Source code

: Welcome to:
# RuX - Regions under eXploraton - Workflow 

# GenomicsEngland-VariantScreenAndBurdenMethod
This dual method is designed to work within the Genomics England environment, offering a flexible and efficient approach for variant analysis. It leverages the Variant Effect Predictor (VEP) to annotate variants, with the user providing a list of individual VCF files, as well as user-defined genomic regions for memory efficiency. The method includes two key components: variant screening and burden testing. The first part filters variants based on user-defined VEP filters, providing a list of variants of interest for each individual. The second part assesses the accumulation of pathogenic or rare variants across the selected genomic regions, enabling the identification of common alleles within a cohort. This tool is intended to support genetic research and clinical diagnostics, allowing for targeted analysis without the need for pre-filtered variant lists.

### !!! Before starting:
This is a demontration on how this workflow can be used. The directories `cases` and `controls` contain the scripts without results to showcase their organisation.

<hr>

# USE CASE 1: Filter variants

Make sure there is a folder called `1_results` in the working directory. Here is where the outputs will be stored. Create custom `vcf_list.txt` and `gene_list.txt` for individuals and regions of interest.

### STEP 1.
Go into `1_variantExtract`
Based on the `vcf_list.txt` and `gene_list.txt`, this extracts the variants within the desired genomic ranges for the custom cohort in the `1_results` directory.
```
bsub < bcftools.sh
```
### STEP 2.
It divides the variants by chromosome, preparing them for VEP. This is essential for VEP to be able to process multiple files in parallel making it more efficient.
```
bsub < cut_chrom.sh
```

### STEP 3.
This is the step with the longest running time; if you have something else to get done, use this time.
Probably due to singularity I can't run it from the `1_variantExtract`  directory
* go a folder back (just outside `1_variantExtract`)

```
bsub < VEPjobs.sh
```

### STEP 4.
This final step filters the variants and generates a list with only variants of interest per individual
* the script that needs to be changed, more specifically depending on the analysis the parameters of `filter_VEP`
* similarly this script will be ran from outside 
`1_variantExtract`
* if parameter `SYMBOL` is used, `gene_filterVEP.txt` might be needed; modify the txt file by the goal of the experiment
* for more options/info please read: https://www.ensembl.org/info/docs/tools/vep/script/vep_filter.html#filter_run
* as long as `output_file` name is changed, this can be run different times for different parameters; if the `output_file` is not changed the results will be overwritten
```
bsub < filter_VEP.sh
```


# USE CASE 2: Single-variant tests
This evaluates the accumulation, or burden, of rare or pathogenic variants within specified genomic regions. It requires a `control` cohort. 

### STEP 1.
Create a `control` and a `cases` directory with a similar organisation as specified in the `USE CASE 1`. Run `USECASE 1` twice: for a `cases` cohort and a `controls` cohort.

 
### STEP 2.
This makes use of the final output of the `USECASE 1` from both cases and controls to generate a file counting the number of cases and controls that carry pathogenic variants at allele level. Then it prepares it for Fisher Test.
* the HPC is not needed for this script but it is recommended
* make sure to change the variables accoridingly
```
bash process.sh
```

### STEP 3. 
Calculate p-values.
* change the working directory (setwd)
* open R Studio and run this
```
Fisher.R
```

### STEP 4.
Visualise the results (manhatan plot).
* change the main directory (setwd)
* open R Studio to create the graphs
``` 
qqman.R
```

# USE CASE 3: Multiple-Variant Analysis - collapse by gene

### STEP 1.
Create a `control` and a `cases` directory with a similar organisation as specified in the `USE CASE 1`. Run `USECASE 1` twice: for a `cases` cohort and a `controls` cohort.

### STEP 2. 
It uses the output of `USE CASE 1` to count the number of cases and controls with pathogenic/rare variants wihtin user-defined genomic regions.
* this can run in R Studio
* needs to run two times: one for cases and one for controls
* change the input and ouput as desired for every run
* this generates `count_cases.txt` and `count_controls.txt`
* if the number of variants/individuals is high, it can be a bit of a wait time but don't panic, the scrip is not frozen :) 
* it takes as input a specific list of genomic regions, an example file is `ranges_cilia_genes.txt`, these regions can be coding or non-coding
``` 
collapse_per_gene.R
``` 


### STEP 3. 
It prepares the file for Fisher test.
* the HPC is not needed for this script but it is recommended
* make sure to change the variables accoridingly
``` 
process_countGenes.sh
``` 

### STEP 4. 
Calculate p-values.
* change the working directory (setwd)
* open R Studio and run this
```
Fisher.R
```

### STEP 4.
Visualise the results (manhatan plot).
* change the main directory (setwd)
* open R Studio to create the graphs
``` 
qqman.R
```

* EXERCISE AIM
Scan the material above for the string "will" and report each line where you find it.

* WRITTEN ANSWER
Make sure there is a folder called `1_results` in the working directory. Here is where the outputs will be stored. Create custom `vcf_list.txt` and `gene_list.txt` for individuals and regions of interest.
* similarly this script will be ran from outside 
* as long as `output_file` name is changed, this can be run different times for different parameters; if the `output_file` is not changed the results will be overwritten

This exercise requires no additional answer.